Requirement: Set down, character for character, everything in the records below from the line holding "dense & $\mathbb Q$ & $\mathbb R$\\" down to the line holding "which is true.", and no other line.

☆ ☆ ☆ ☆ ☆

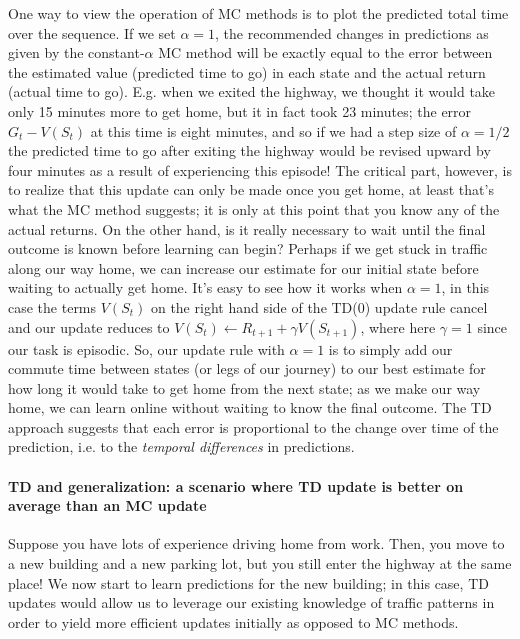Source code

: \documentclass[12pt]{article}
\begin{document}
One way to view the operation of MC methods is to plot the predicted total time over the sequence. If we set $\alpha = 1$, the recommended changes in predictions as given by the constant-$\alpha$ MC method will be exactly equal to the error between the estimated value (predicted time to go) in each state and the actual return (actual time to go). E.g. when we exited the highway, we thought it would take only 15 minutes more to get home, but it in fact took 23 minutes; the error $G_t - V(S_t)$ at this time is eight minutes, and so if we had a step size of $\alpha = 1/2$ the predicted time to go after exiting the highway would be revised upward by four minutes as a result of experiencing this episode! The critical part, however, is to realize that this update can only be made once you get home, at least that's what the MC method suggests; it is only at this point that you know any of the actual returns.
On the other hand, is it really necessary to wait until the final outcome is known before learning can begin?  Perhaps if we get stuck in traffic along our way home, we can increase our estimate for our initial state before waiting to actually get home.
It's easy to see how it works when $\alpha = 1$, in this case the terms $V(S_t)$ on the right hand side of the TD(0) update rule cancel and our update reduces to $V(S_t) \gets R_{t+1} + \gamma V(S_{t+1})$, where here $\gamma = 1$ since our task is episodic. So, our update rule with $\alpha = 1$ is to simply add our commute time between states (or legs of our journey) to our best estimate for how long it would take to get home from the next state; as we make our way home, we can learn online without waiting to know the final outcome.
The TD approach suggests that each error is proportional to the change over time of the prediction, i.e. to the \emph{temporal differences} in predictions.

\paragraph{TD and generalization: a scenario where TD update is better on average than an MC update} Suppose you have lots of experience driving home from work. Then, you move to a new building and a new parking lot, but you still enter the highway at the same place! We now start to learn predictions for the new building; in this case, TD updates would allow us to leverage our existing knowledge of traffic patterns in order to yield more efficient updates initially as opposed to MC methods.
\end{document}
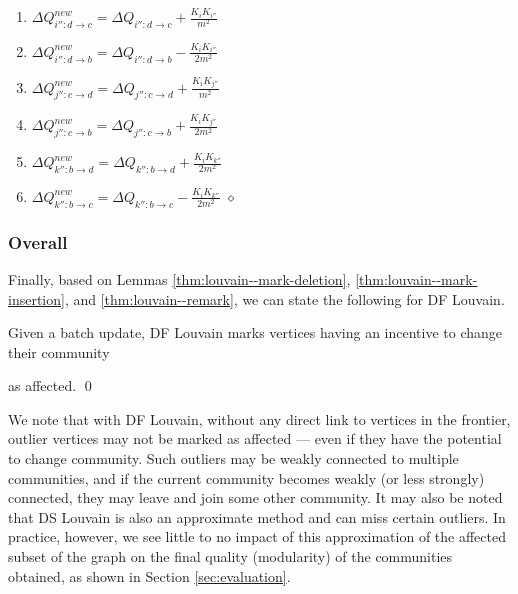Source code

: \begin{enumerate}[start=23]
  \item $\Delta Q_{i'':d \rightarrow c}^{new} = \Delta Q_{i'':d \rightarrow c} + \frac{K_iK_{i''}}{m^2}$
  \item $\Delta Q_{i'':d \rightarrow b}^{new} = \Delta Q_{i'':d \rightarrow b} - \frac{K_iK_{i''}}{2m^2}$
  \item $\Delta Q_{j'':c \rightarrow d}^{new} = \Delta Q_{j'':c \rightarrow d} + \frac{K_iK_{j''}}{m^2}$
  \item $\Delta Q_{j'':c \rightarrow b}^{new} = \Delta Q_{j'':c \rightarrow b} + \frac{K_iK_{j''}}{2m^2}$
  \item $\Delta Q_{k'':b \rightarrow d}^{new} = \Delta Q_{k'':b \rightarrow d} + \frac{K_iK_{k''}}{2m^2}$
  \item $\Delta Q_{k'':b \rightarrow c}^{new} = \Delta Q_{k'':b \rightarrow c} - \frac{K_iK_{k''}}{2m^2}$ \hfill $\diamond$
\end{enumerate}




\subsubsection{Overall}

Finally, based on Lemmas \ref{thm:louvain--mark-deletion}, \ref{thm:louvain--mark-insertion}, and \ref{thm:louvain--remark}, we can state the following for DF Louvain.

\begin{theorem}
\label{thm:louvain}
Given a batch update, DF Louvain marks vertices having an incentive to change their community as affected. \qed
\end{theorem}

We note that with DF Louvain, without any direct link to vertices in the frontier, outlier vertices may not be marked as affected --- even if they have the potential to change community. Such outliers may be weakly connected to multiple communities, and if the current community becomes weakly (or less strongly) connected, they may leave and join some other community. It may also be noted that DS Louvain is also an approximate method and can miss certain outliers. In practice, however, we see little to no impact of this approximation of the affected subset of the graph on the final quality (modularity) of the communities obtained, as shown in Section \ref{sec:evaluation}.









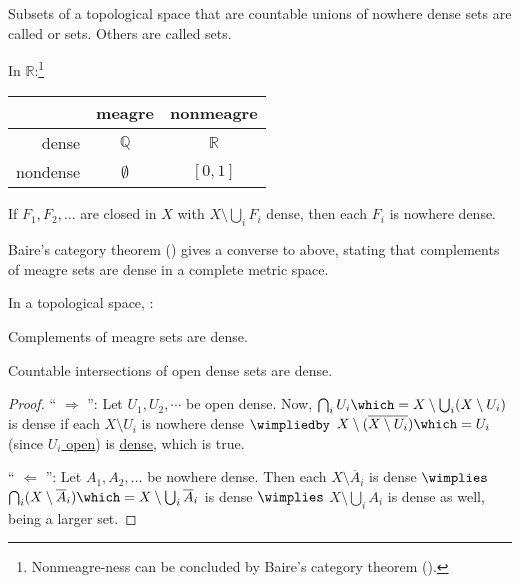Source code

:	Subsets of a topological space that are countable unions of nowhere dense sets are called  or  sets. Others are called  sets.
	
	\begin{rmk}
		In $\mathbb R$:\footnote{Nonmeagre-ness can be concluded by Baire's category theorem ().}
		\begin{center}
			\begin{tabular}{r|cc}
				& meagre & nonmeagre\\
				\hline
				dense & $\mathbb Q$ & $\mathbb R$\\
				nondense & $\emptyset$ & $[0, 1]$
			\end{tabular}
		\end{center}
	\end{rmk}
	
	\begin{lem}
		If $F_1, F_2, \ldots$ are closed in $X$ with $X\setminus\bigcup_i F_i$ dense, then each $F_i$ is nowhere dense.
	\end{lem}
	
	\begin{rmk}
		Baire's category theorem () gives a converse to above, stating that complements of meagre sets are dense in a complete metric space.
	\end{rmk}
	
	\begin{prp}\label{PRP: versions of BCT}
		In a topological space, \tfae:
		\begin{mylist}
			\item\label{PRPi: versions of BCT} Complements of meagre sets are dense.
			\item\label{PRPii: versions of BCT} Countable intersections of open dense sets are dense.
		\end{mylist}
	\end{prp}
	
	\begin{proof}
		`` $\Rightarrow$ '': Let $U_1, U_2, \cdots$ be open dense. Now, $\bigcap_i U_i \which= X\setminus\bigcup_i(X\setminus U_i)$ is dense if each $X\setminus U_i$ is nowhere dense $\wimpliedby$ $X\setminus(\overline{X\setminus U_i})\which= U_i$ (since \ul{$U_i$ open}) is \ul{dense}, which is true.
		
		`` $\Leftarrow$ '': Let $A_1, A_2, \ldots$ be nowhere dense. Then each $X\setminus\overline A_i$ is dense $\wimplies$ $\bigcap_i(X\setminus \overline A_i)\which= X\setminus\bigcup_i\overline A_i$ is dense $\wimplies$ $X\setminus\bigcup_i A_i$ is dense as well, being a larger set.
	\end{proof}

☆ ☆ ☆ ☆ ☆

Your response:
				dense & $\mathbb Q$ & $\mathbb R$\\
				nondense & $\emptyset$ & $[0, 1]$
			\end{tabular}
		\end{center}
	\end{rmk}
	
	\begin{lem}
		If $F_1, F_2, \ldots$ are closed in $X$ with $X\setminus\bigcup_i F_i$ dense, then each $F_i$ is nowhere dense.
	\end{lem}
	
	\begin{rmk}
		Baire's category theorem () gives a converse to above, stating that complements of meagre sets are dense in a complete metric space.
	\end{rmk}
	
	\begin{prp}\label{PRP: versions of BCT}
		In a topological space, \tfae:
		\begin{mylist}
			\item\label{PRPi: versions of BCT} Complements of meagre sets are dense.
			\item\label{PRPii: versions of BCT} Countable intersections of open dense sets are dense.
		\end{mylist}
	\end{prp}
	
	\begin{proof}
		`` $\Rightarrow$ '': Let $U_1, U_2, \cdots$ be open dense. Now, $\bigcap_i U_i \which= X\setminus\bigcup_i(X\setminus U_i)$ is dense if each $X\setminus U_i$ is nowhere dense $\wimpliedby$ $X\setminus(\overline{X\setminus U_i})\which= U_i$ (since \ul{$U_i$ open}) is \ul{dense}, which is true.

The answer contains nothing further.